# Entries shown

--- START ---

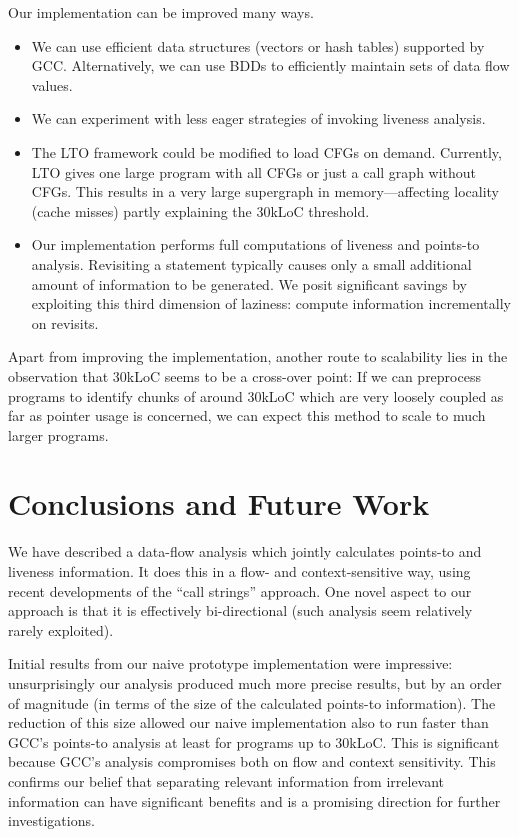 \documentclass{llncs}
\begin{document}
Our implementation can be improved many ways.
\begin{itemize}
\item We can use efficient data structures (vectors or hash tables)
      supported by GCC\@. Alternatively, we can use
      BDDs to efficiently maintain sets of data flow values.
\item We can experiment with less eager strategies of invoking liveness analysis.
\item The LTO framework could be modified to load CFGs on demand.
      Currently,
      LTO gives one large program with all CFGs or just a call
      graph without CFGs.
      This results in a very large supergraph in memory---affecting
      locality (cache misses) partly explaining the 30kLoC threshold.
\item Our implementation performs full computations of liveness
      and points-to analysis.
      Revisiting a statement typically causes only
      a small additional amount of information to be generated.
      We posit significant savings by exploiting this third
      dimension of laziness: compute information incrementally on revisits.
\end{itemize}

\noindent
Apart from improving the implementation, another route to scalability 
lies in the observation that 30kLoC seems to be a cross-over point: 
If we can preprocess programs to identify chunks of around 30kLoC which
are very loosely coupled as far as pointer usage is concerned,
we can expect this method to scale to much larger programs.

\section{Conclusions and Future Work}
\label{sec:conclusions}

We have described a data-flow analysis which jointly calculates
points-to and liveness information.
It does this in a flow- and context-sensitive way, using recent developments
of the ``call strings'' approach.
One novel aspect to our approach is that it is effectively bi-directional
(such analysis seem relatively rarely exploited).

Initial results from our naive prototype implementation were impressive:
unsurprisingly our analysis produced much more precise results, but
by an order of magnitude (in terms of the size of the calculated
points-to information).  The reduction of this size allowed our
naive implementation also to run faster than GCC's points-to
analysis at least for programs up to 30kLoC. This is significant because
GCC's analysis compromises both on flow and context sensitivity.
This confirms our belief that separating relevant information from
irrelevant information can have significant benefits and is a promising
direction for further investigations.
\end{document}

--- END ---

# What is being asked
An exact copy of the lines above between the line holding "or hash tables)" and the line holding "This results in", inclusive, is the whole answer.

# Solution to this problem
\item We can use efficient data structures (vectors or hash tables)
      supported by GCC\@. Alternatively, we can use
      BDDs to efficiently maintain sets of data flow values.
\item We can experiment with less eager strategies of invoking liveness analysis.
\item The LTO framework could be modified to load CFGs on demand.
      Currently,
      LTO gives one large program with all CFGs or just a call
      graph without CFGs.
      This results in a very large supergraph in memory---affecting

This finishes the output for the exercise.